Op-art (skrót od terminu „optical art”), a także spokrewniony z nim trend kinetyczny, zrobiły karierę w latach 60. poprzedniego stulecia – w czasach, kiedy jeszcze wierzono w postęp w sztuce oraz w przydatność naukowych zdobyczy dla artystycznych dziedzin. Animacja abstrakcji
Większość eksponatów w łódzkiej galerii powstała w ostatniej dekadzie, jednak klimat pokazu „Abstrakcja i Kinetyka” przywołuje epokę sprzed 40 laty. Abstrakcja przestała już dawno być awangardą, ba, wychodziła powoli z mody. Ale artyści wierni tej sztuce znaleźli sposoby na jej reanimację – w sensie dosłownym. Ożywili nieprzedstawiające kompozycje. Statyczne obrazy bądź rzeźby wzbogacili o element ruchu.

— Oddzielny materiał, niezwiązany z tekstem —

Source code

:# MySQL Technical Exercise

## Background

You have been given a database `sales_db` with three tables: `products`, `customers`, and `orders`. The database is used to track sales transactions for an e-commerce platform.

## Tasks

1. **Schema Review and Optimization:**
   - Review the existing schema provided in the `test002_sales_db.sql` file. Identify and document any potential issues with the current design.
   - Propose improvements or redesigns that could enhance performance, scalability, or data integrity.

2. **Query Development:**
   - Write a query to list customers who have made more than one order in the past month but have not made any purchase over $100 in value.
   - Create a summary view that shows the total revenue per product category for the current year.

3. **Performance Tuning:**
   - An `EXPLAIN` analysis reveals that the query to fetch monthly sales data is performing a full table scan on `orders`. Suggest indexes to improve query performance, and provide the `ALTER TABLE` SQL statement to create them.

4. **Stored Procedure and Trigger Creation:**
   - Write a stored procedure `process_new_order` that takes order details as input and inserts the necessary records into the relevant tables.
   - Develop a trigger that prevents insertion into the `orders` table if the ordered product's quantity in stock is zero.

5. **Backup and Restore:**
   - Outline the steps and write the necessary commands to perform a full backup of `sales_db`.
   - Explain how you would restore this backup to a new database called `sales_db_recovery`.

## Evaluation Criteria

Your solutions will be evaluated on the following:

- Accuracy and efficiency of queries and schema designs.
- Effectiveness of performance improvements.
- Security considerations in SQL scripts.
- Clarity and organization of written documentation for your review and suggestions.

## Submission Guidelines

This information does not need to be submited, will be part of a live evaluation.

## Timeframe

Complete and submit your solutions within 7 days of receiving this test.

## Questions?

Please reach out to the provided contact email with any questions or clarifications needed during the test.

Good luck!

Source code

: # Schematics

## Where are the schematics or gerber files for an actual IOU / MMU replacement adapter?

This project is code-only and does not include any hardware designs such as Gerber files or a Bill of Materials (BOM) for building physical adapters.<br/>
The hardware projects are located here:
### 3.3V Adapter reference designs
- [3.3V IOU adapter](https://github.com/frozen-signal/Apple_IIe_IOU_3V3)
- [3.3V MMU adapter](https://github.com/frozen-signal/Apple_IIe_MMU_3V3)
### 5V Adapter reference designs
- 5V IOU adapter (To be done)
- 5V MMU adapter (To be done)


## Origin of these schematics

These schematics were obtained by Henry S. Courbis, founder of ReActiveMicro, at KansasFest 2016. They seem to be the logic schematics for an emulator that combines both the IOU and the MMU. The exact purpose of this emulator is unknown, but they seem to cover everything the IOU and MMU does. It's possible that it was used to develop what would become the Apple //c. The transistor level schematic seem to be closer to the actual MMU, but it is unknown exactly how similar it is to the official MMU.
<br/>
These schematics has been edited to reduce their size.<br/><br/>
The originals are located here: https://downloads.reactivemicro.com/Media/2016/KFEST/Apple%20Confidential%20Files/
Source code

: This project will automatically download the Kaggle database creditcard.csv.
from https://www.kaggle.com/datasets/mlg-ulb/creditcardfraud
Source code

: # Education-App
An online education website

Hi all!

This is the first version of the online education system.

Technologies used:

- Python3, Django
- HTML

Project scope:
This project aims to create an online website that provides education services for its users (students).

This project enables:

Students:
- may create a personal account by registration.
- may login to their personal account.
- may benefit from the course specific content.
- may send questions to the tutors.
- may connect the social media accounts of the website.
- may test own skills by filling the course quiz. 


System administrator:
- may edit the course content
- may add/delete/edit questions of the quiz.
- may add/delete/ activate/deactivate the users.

Niektórzy użyli mechanizmów, poruszających całym obiektem albo detalami; inni ograniczyli się do iluzyjnego ożywiania prac. Op-art rozpanoszył się nie tylko na niwie sztuki „czystej”. Przeniknął do projektowania, do wszystkich dziedzin życia codziennego. Bodaj najbardziej charakterystyczne dla pierwszej połowy lat 60. były sukienki i tkaniny (zasłony, obicia, serwetki), zdobne w op-artowskie motywy. Dziś, kiedy na topie jest artystyczny vintage, optyczne zabawy znów się spodobały. Klasycy wizualnych zabaw
W Atlasie prym wiodą artyści z Wenezueli. W tamtym kraju kinetyczna sztuka stała się swego rodzaju narodową specjalnością – jak kiedyś w Polsce plakat. Być może to zasługa Jesusa Rafaela Soto, światowej sławy klasyka abstrakcji, autora gigantycznych ruchomych rzeźb, często prezentowanych w przestrzeni publicznej. Soto zmarł cztery lata temu, w wieku 82 lat.
W Łodzi nie zmieściły się jego monumentalne kreacje – są tylko dwa obrazy, skonstruowane z symetrycznie ułożonych kwadratów i linii prostych. Równie znany jest izraelski mistrz osiadły w Paryżu – Yaakov Agam. Osiemdziesięciolatek. Autor wielkich rzeźbo-obrazów oraz dzieł dla miast (m. in. zaprojektował fontanny w paryskiej dzielnicy La Défanse i na Skwerze Dizengoffa w Tel Awiwie).